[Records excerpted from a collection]
###

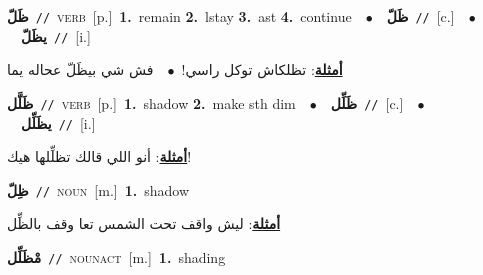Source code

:\documentclass[10pt,a4paper,twoside]{article} %
\begin{document}
\begin{multicols}{2}
{\setlength\topsep{0pt}\textbf{\foreignlanguage{arabic}{ظَلّ}}\ {\color{gray}\texttt{//}\color{black}}\ \textsc{verb}\ [p.]\ \textbf{1.}~remain  \textbf{2.}~lstay  \textbf{3.}~ast  \textbf{4.}~continue\ \ $\bullet$\ \ \setlength\topsep{0pt}\textbf{\foreignlanguage{arabic}{ظَلّ}}\ {\color{gray}\texttt{//}\color{black}}\ [c.]\ \ $\bullet$\ \ \setlength\topsep{0pt}\textbf{\foreignlanguage{arabic}{يظَلّ}}\ {\color{gray}\texttt{//}\color{black}}\ [i.]\  \begin{flushright}\color{gray}\foreignlanguage{arabic}{\textbf{\underline{\foreignlanguage{arabic}{أمثلة}}}: تظلكاش توكل راسي!\ $\bullet$\ \  فش شي بيظَلّ عحاله يما}\end{flushright}\color{black}} \vspace{2mm}

{\setlength\topsep{0pt}\textbf{\foreignlanguage{arabic}{ظَلَّل}}\ {\color{gray}\texttt{//}\color{black}}\ \textsc{verb}\ [p.]\ \textbf{1.}~shadow  \textbf{2.}~make sth dim\ \ $\bullet$\ \ \setlength\topsep{0pt}\textbf{\foreignlanguage{arabic}{ظَلِّل}}\ {\color{gray}\texttt{//}\color{black}}\ [c.]\ \ $\bullet$\ \ \setlength\topsep{0pt}\textbf{\foreignlanguage{arabic}{يظَلِّل}}\ {\color{gray}\texttt{//}\color{black}}\ [i.]\  \begin{flushright}\color{gray}\foreignlanguage{arabic}{\textbf{\underline{\foreignlanguage{arabic}{أمثلة}}}: أنو اللي قالك تظلِّلها هيك!}\end{flushright}\color{black}} \vspace{2mm}

{\setlength\topsep{0pt}\textbf{\foreignlanguage{arabic}{ظِلّ}}\ {\color{gray}\texttt{//}\color{black}}\ \textsc{noun}\ [m.]\ \textbf{1.}~shadow\  \begin{flushright}\color{gray}\foreignlanguage{arabic}{\textbf{\underline{\foreignlanguage{arabic}{أمثلة}}}: ليش واقف تحت الشمس تعا وقف بالظِّل}\end{flushright}\color{black}} \vspace{2mm}

{\setlength\topsep{0pt}\textbf{\foreignlanguage{arabic}{مْظَلِّل}}\ {\color{gray}\texttt{//}\color{black}}\ \textsc{noun\textunderscore act}\ [m.]\ \textbf{1.}~shading\ } \vspace{2mm}


\end{multicols}
\end{document}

###

Search the entries for the word "noun" and report how many lines contain it, as a bare number.

2